À l’heure où une part effrayante de nos contemporains semblent vouloir faire le choix de l’isolement et de l’intolérance, l’Indienne Payal Kapadia nous rappelle, avec ce premier film couronné par le Grand Prix de Cannes, ce qu’il faut de persévérance pour garder espoir. L’espoir, comme la lumière, a ceci d’émouvant qu’il se glisse partout où on le laisse entrer, y compris dans les espaces les plus exigus, et colore jusqu’à notre façon d’appréhender notre environnement et ceux qui le peuplent. De l’espoir, Prabah et Anu, les deux infirmières de Mumbai, n’en manquent sans doute pas. La première, réservée, attend depuis la nuit des temps, sinon le retour, a minima des nouvelles de son mari parti travailler en Allemagne. Plus insouciante, sa colocataire, Anu, s’efforce de cacher l’amour clandestin qu’elle vit avec un garçon de confession musulmane ; dans une société qui, aussi développée soit-elle, semble encore considérer les relations interconfessionnelles comme des engeances maléfiques.

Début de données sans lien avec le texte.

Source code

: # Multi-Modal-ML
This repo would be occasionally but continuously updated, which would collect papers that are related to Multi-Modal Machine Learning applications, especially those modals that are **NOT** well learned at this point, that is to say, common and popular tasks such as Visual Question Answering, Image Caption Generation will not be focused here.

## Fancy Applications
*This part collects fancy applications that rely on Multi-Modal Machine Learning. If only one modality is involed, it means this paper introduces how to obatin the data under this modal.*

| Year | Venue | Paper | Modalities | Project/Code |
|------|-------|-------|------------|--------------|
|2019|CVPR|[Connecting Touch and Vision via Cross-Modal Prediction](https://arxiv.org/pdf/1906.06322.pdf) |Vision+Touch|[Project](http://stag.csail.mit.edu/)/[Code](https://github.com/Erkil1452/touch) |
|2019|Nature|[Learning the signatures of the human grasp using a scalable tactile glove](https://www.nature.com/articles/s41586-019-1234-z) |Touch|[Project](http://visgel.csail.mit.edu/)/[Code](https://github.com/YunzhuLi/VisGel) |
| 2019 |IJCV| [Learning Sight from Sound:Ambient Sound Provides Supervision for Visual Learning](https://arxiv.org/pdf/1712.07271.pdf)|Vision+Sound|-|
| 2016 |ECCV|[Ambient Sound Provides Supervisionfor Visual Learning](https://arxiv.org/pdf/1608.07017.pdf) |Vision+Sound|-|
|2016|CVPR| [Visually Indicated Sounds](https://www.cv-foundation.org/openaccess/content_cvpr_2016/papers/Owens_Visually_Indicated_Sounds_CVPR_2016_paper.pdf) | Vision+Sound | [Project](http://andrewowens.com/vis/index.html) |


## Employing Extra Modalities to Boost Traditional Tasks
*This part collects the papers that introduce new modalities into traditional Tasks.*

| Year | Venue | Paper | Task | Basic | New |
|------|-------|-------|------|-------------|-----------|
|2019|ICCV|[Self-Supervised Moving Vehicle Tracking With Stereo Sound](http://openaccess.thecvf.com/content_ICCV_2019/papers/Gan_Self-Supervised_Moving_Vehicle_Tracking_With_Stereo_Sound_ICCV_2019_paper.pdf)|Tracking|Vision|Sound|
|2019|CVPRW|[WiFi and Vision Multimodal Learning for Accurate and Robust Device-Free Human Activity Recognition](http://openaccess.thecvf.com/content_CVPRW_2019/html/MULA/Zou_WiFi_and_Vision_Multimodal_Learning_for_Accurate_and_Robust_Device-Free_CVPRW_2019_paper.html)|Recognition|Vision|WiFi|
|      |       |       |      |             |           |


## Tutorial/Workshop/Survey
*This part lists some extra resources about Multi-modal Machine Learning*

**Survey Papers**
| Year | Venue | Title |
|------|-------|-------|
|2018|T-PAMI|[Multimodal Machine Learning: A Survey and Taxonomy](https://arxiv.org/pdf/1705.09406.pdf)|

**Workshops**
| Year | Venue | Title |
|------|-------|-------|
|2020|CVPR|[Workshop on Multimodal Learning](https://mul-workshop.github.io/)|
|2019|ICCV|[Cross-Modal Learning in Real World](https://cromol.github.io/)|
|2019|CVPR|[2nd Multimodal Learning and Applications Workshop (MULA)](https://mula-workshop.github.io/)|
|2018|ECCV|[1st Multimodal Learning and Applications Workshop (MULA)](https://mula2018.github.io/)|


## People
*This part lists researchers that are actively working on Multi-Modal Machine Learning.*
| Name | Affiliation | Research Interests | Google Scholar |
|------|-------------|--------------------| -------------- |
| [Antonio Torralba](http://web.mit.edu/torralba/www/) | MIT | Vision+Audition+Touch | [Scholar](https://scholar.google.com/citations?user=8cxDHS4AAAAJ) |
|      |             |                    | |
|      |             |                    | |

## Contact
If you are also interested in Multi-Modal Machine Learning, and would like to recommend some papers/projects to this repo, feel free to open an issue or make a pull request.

Elles accompagnent Parvaty, une troisième femme plus âgée et qui, pour le coup, semble avoir abandonné toute velléité de réussite après avoir été expulsée de son logement, et s’est ainsi résignée à retourner vivre dans sa province natale, épuisée de se battre contre une ville qui broie toutes celles et ceux qui ont le malheur de ralentir le pas. « On dit de Mumbai qu’elle est la ville de tous les possibles, philosophe Prabah au détour d’une des nombreuses voix off qui accompagnent les images de l’agitation urbaine. C’est surtout la ville des illusions. » Omniprésente pendant la première partie du film, la rumeur de la cité chronophage se fait grondement incessant, poussé par un montage dense et qui fait la part belle aux scènes de nuit, comme si, plus que dans une ville, c’était dans les wagons cahotants d’un train sans arrêt que les trois femmes se mouvaient. Recevant pour seule lettre d’amour d’Allemagne un robot ménager, Prabah s’accroche à l’autocuiseur muet, l’enlaçant avec une douceur qui donnerait vie aux objets les plus inertes.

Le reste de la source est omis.